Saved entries
%%

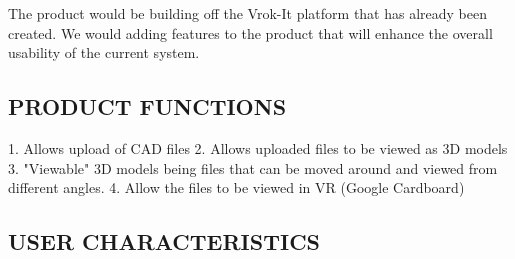 \documentclass[letterpaper, 10pt, draftclsnofoot, onecolumn]{IEEEtran}
\begin{document}
{\color{black}
\begin{comment}

\foreignlanguage{english}{\textit{This subsection of the document should
put the product into perspective with other related products. \ If the
product \ is independent and totally self-contained, it should be so
stated here. If the document de[FB01?]nes a product that is a component
of a larger system, then this subsection should relate the requirements
of \ that larger system to functionality of the software and should
identify interfaces between that system and the software. \ A block
diagram showing the major components of the larger system,
interconnections, and external interfaces can be
helpful.}}\foreignlanguage{english}{\textbf{\textit{ }}}}
\end{comment}
{\color{black}
The product would be building off the Vrok-It platform that has already been created. We would adding features to the product that will enhance the overall usability of the current system.    }

\subsection[PRODUCT
FUNCTIONS]{\rmfamily\bfseries\color{black}
PRODUCT FUNCTIONS}
\begin{comment}

{\selectlanguage{english}\itshape\color{black}
This subsection of the document should provide a summary of the major
functions that the software will perform. \ For the sake of clarity The
functions should be organized in a way that makes the list of functions
understandable to the \ customer or to anyone else reading the document
for the first time. \ Textual or graphical methods can be used to show
the different functions and their relationships. \ Such a diagram is
not intended to show a design of a product, but simply shows the
logical relationships among variables.}
\end{comment}
{\color{black}
1.	Allows upload of CAD files
2.	Allows uploaded files to be viewed as 3D models
3.	"Viewable" 3D models being files that can be moved around and viewed from different angles.
4.	Allow the files to be viewed in VR (Google Cardboard)
}

\subsection[USER
CHARACTERISTICS]{\rmfamily\bfseries\color{black}
USER CHARACTERISTICS}
\begin{comment}


\end{comment}}
\end{document}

%%

Only lines that include "viewed" belong in the answer; return them from the entries above.

2.	Allows uploaded files to be viewed as 3D models
3.	"Viewable" 3D models being files that can be moved around and viewed from different angles.
4.	Allow the files to be viewed in VR (Google Cardboard)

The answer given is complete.